## THE TASK
For every line in the entries that contains "echo", show the whole line.

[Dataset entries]
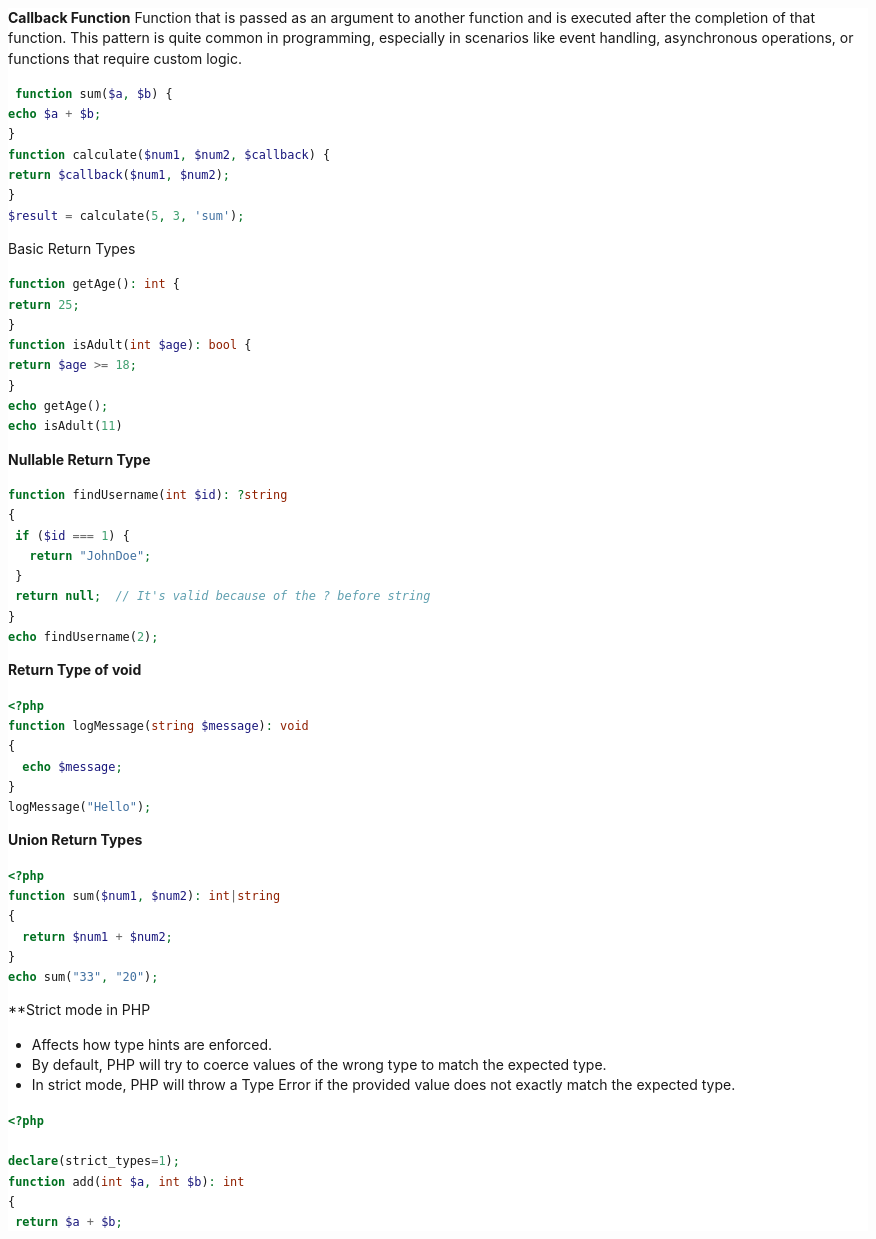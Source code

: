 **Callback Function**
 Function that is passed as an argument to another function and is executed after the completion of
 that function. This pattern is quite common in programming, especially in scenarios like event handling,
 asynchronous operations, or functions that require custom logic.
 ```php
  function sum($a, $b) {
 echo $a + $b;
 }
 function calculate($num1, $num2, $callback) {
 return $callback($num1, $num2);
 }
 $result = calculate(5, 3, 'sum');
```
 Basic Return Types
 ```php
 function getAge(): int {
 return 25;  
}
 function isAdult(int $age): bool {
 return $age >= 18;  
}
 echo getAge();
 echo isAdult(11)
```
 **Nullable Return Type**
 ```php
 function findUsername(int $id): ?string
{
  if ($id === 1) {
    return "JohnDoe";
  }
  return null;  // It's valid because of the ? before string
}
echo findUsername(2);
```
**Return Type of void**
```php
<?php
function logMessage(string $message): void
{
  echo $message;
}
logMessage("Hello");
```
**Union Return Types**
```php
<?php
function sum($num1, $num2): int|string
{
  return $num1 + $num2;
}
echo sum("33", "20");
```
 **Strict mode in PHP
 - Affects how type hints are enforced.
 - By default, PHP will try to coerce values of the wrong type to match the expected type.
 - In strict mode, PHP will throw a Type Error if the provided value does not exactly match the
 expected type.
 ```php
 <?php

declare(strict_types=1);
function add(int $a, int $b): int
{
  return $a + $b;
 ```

--

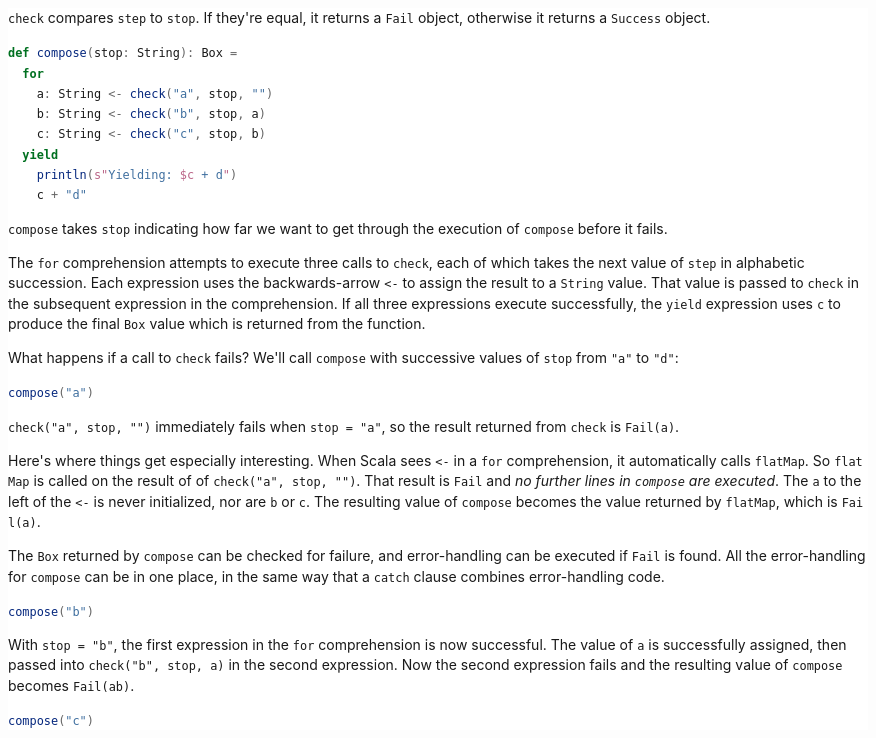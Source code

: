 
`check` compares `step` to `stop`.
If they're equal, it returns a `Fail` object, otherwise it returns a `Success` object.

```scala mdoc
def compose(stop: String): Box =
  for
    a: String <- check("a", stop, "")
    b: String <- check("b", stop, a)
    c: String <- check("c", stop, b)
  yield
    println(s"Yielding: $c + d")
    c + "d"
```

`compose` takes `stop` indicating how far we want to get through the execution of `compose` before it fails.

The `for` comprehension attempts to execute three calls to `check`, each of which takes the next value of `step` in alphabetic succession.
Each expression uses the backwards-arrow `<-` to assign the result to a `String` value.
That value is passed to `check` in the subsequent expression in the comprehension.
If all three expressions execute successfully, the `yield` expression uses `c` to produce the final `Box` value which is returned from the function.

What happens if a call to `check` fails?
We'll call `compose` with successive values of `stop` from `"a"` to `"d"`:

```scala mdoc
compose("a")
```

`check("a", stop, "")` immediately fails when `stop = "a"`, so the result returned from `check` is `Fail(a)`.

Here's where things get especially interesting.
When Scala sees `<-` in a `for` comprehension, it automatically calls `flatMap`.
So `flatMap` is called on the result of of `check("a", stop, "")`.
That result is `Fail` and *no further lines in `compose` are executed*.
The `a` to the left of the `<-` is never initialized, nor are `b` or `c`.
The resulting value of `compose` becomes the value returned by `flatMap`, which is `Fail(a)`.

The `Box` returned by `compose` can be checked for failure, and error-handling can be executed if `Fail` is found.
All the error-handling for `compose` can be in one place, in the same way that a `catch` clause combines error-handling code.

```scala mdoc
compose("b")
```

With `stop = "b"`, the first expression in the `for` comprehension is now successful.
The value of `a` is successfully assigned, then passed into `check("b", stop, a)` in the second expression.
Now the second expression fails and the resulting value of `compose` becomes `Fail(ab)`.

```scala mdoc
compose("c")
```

## EXERCISE RESPONSE
 echo $a + $b;
 echo getAge();
 echo isAdult(11)
echo findUsername(2);
  echo $message;
echo sum("33", "20");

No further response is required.